Big Cis hits the top
2000-03-28
Well, Cisco Systems have done it and suddenly hardware is ruling the roost again. The company’s market valuation rose yesterday to $555 billion, overtaking Microsoft which fell to $541 billion. For a company that has not been known for grabbing the spotlight, this really is quite a coup.
Cisco has, in a way, been the poor nephew in what is a very rich family. Certain companies caught the technology wave of the eighties and nineties and left their compatriots behind. Here we are not talking about the Oracles and Suns, although such companies have done exceedingly well in their own areas. There are a handful of firms which have become the de facto standard, and they have done it globally. These are Microsoft, Intel and, well, Cisco.
While it is easy to spot why Microsoft and Intel did so well, riding on the back of an IBM PC clone which undercut the young and arrogant Apple, the picture for Cisco is more hazy. Once there were many vendors of networking equipment, but despite the best efforts of the competition one rose up above the rest. It is difficult to say why this was – probabilities point towards the company’s early realisation that it was not selling equipment, but infrastructures. However it happened, Cisco has grown and grown its market share by continually developing its products and moving with the flow. Unlike most other networking companies, it has not grown through mergers, rather it has favoured stringing acquisitions of smaller companies, buying key technologies and expertise rather than direct market share. This strategy has clearly worked.
Cisco has seen its biggest rivals merge and merge again, to no avail. Back in 1994, Synoptics and Wellfleet merged to form Bay Networks and “give Cisco a rival,” according to a San Jose Mercury News article of the time. In 1998 Bay and Nortel then got together, ostensibly to challenge Cisco. They’re still at it - recently Nortel Networks made an \link{http://www.it-analysis.com/99-11-10-2.html?its,announcement} which, threatened the company, would bring Cisco to its knees. Of course, it didn’t. Cisco overtook the second most valuable country in the world, General Electric, a few weeks ago and now it has overtaken Bill Gates’ empire.
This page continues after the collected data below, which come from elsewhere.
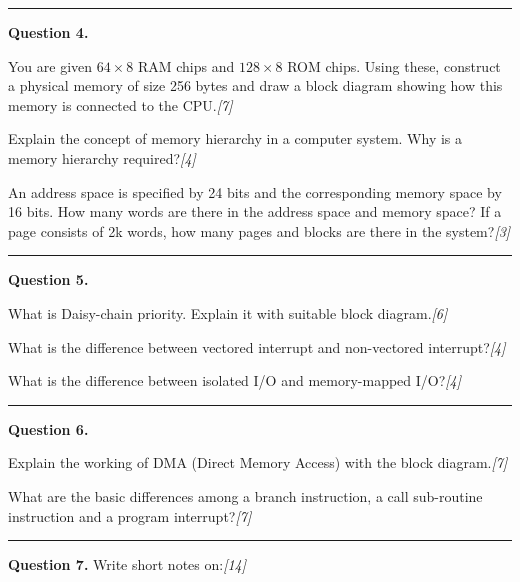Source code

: \documentclass[11pt,a4paper]{article}
\newcommand{\pts}[1]{\hfill   \textit{[#1]}}
\begin{document}
\medskip\rule{\linewidth}{0.2pt}\medskip




\noindent   \textbf{Question 4.}

\begin{parts}
  \item You are given $64  \times 8$ RAM chips and $128  \times 8$ ROM chips. Using these, construct a physical memory of size 256 bytes and draw a block diagram showing how this memory is connected to the CPU.\pts{7}
  \item Explain the concept of memory hierarchy in a computer system. Why is a memory hierarchy required?\pts{4}
  \item An address space is specified by 24 bits and the corresponding memory space by 16 bits. How many words are there in the address space and memory space? If a page consists of 2k words, how many pages and blocks are there in the system?\pts{3}
\end{parts}

\medskip\rule{\linewidth}{0.2pt}\medskip




\noindent   \textbf{Question 5.}

\begin{parts}
  \item What is Daisy-chain priority. Explain it with suitable block diagram.\pts{6}
  \item What is the difference between vectored interrupt and non-vectored interrupt?\pts{4}
  \item What is the difference between isolated I/O and memory-mapped I/O?\pts{4}
\end{parts}

\medskip\rule{\linewidth}{0.2pt}\medskip




\noindent   \textbf{Question 6.}

\begin{parts}
  \item Explain the working of DMA (Direct Memory Access) with the block diagram.\pts{7}
  \item What are the basic differences among a branch instruction, a call sub-routine instruction and a program interrupt?\pts{7}
\end{parts}

\medskip\rule{\linewidth}{0.2pt}\medskip




\noindent   \textbf{Question 7.} Write short notes on:\pts{14}
\end{document}
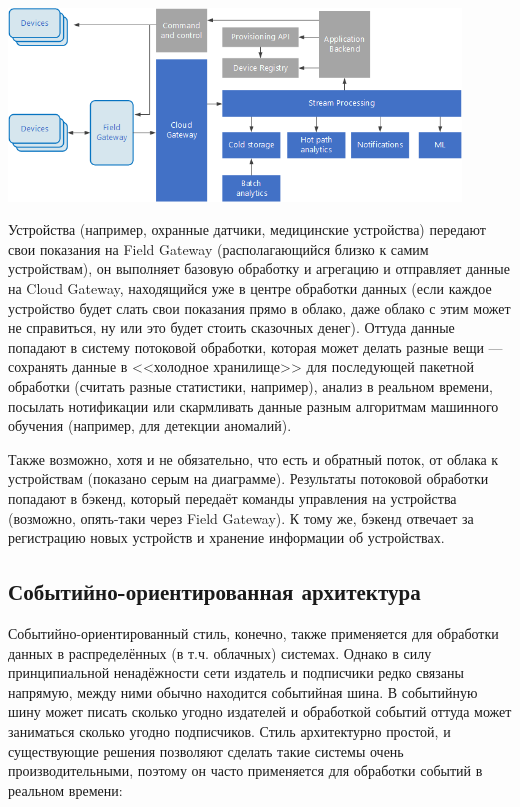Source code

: \documentclass{../../text-style}
\begin{document}
\begin{center}
    \includegraphics[width=0.9\textwidth]{iot.png}
\end{center}

Устройства (например, охранные датчики, медицинские устройства) передают свои показания на Field Gateway (располагающийся близко к самим устройствам), он выполняет базовую обработку и агрегацию и отправляет данные на Cloud Gateway, находящийся уже в центре обработки данных (если каждое устройство будет слать свои показания прямо в облако, даже облако с этим может не справиться, ну или это будет стоить сказочных денег). Оттуда данные попадают в систему потоковой обработки, которая может делать разные вещи --- сохранять данные в <<холодное хранилище>> для последующей пакетной обработки (считать разные статистики, например), анализ в реальном времени, посылать нотификации или скармливать данные разным алгоритмам машинного обучения (например, для детекции аномалий).

Также возможно, хотя и не обязательно, что есть и обратный поток, от облака к устройствам (показано серым на диаграмме). Результаты потоковой обработки попадают в бэкенд, который передаёт команды управления на устройства (возможно, опять-таки через Field Gateway). К тому же, бэкенд отвечает за регистрацию новых устройств и хранение информации об устройствах.

\subsection{Событийно-ориентированная архитектура}

Событийно-ориентированный стиль, конечно, также применяется для обработки данных в распределённых (в т.ч. облачных) системах. Однако в силу принципиальной ненадёжности сети издатель и подписчики редко связаны напрямую, между ними обычно находится событийная шина. В событийную шину может писать сколько угодно издателей и обработкой событий оттуда может заниматься сколько угодно подписчиков. Стиль архитектурно простой, и существующие решения позволяют сделать такие системы очень производительными, поэтому он часто применяется для обработки событий в реальном времени:
\end{document}
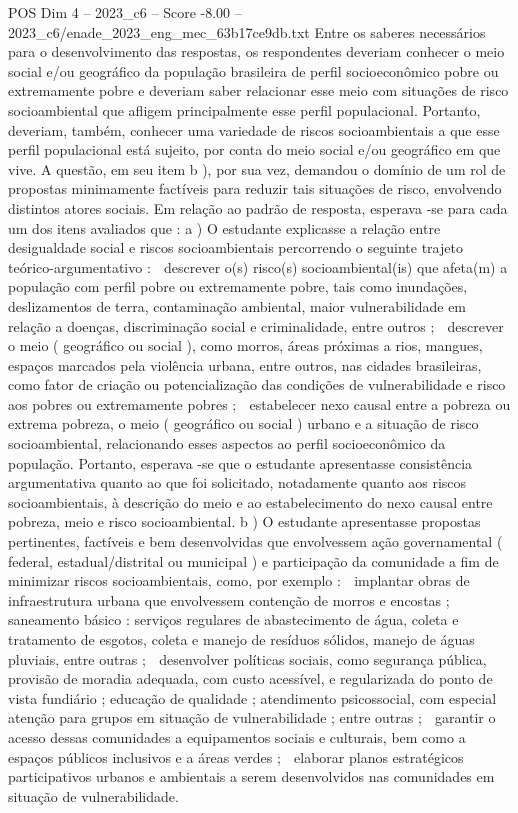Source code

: \begin{textsample}{POS Dim 4 – 2023\_c6 – Score -8.00 – 2023\_c6/enade\_2023\_eng\_mec\_63b17ce9db.txt}
Entre os saberes necessários para o desenvolvimento das respostas, os respondentes deveriam conhecer o meio social e/ou geográfico da população brasileira de perfil socioeconômico pobre ou extremamente pobre e deveriam saber relacionar esse meio com situações de risco socioambiental que afligem principalmente esse perfil populacional.
Portanto, deveriam, também, conhecer uma variedade de riscos socioambientais a que esse perfil populacional está sujeito, por conta do meio social e/ou geográfico em que vive.
A questão, em seu item b ), por sua vez, demandou o domínio de um rol de propostas minimamente factíveis para reduzir tais situações de risco, envolvendo distintos atores sociais.
Em relação ao padrão de resposta, esperava -se para cada um dos itens avaliados que : a ) O estudante explicasse a relação entre desigualdade social e riscos socioambientais percorrendo o seguinte trajeto teórico-argumentativo :  descrever o(s) risco(s) socioambiental(is) que afeta(m) a população com perfil pobre ou extremamente pobre, tais como inundações, deslizamentos de terra, contaminação ambiental, maior vulnerabilidade em relação a doenças, discriminação social e criminalidade, entre outros ;  descrever o meio ( geográfico ou social ), como morros, áreas próximas a rios, mangues, espaços marcados pela violência urbana, entre outros, nas cidades brasileiras, como fator de criação ou potencialização das condições de vulnerabilidade e risco aos pobres ou extremamente pobres ;  estabelecer nexo causal entre a pobreza ou extrema pobreza, o meio ( geográfico ou social ) urbano e a situação de risco socioambiental, relacionando esses aspectos ao perfil socioeconômico da população.
Portanto, esperava -se que o estudante apresentasse consistência argumentativa quanto ao que foi solicitado, notadamente quanto aos riscos socioambientais, à descrição do meio e ao estabelecimento do nexo causal entre pobreza, meio e risco socioambiental. b ) O estudante apresentasse propostas pertinentes, factíveis e bem desenvolvidas que envolvessem ação governamental ( federal, estadual/distrital ou municipal ) e participação da comunidade a fim de minimizar riscos socioambientais, como, por exemplo :  implantar obras de infraestrutura urbana que envolvessem contenção de morros e encostas ; saneamento básico : serviços regulares de abastecimento de água, coleta e tratamento de esgotos, coleta e manejo de resíduos sólidos, manejo de águas pluviais, entre outras ;  desenvolver políticas sociais, como segurança pública, provisão de moradia adequada, com custo acessível, e regularizada do ponto de vista fundiário ; educação de qualidade ; atendimento psicossocial, com especial atenção para grupos em situação de vulnerabilidade ; entre outras ;  garantir o acesso dessas comunidades a equipamentos sociais e culturais, bem como a espaços públicos inclusivos e a áreas verdes ;  elaborar planos estratégicos participativos urbanos e ambientais a serem desenvolvidos nas comunidades em situação de vulnerabilidade.

\end{textsample}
What is perhaps the most remarkable is that Cisco has grown into a leader not only in networking but in telecommunications, a market which is not known for sharing business. The company’s technology-agnostic stance is a key driver to this: the problem to be solved may be the unrelenting growth of the internet, but the solutions are legion – be it LAN or WAN, the best technology wins and no option is ruled out, be it ATM, frame relay, xDSL, or Ethernet to name a few. This approach has kept the company flexible, enabling it to grow into new markets through its reputation in networking. As the world goes IP, the world is choosing Cisco.
Where now for the world’s most valuable company? Onward and upward is the answer. The desire for infrastructure is speeding up rather than slowing and at least for the next couple of years, new developments are bringing new challenges which Cisco will be priming itself to exploit. The rise of mobile may open some chinks in the company’s architecture, which will be interesting to watch but there is plenty of growth in big Cis yet.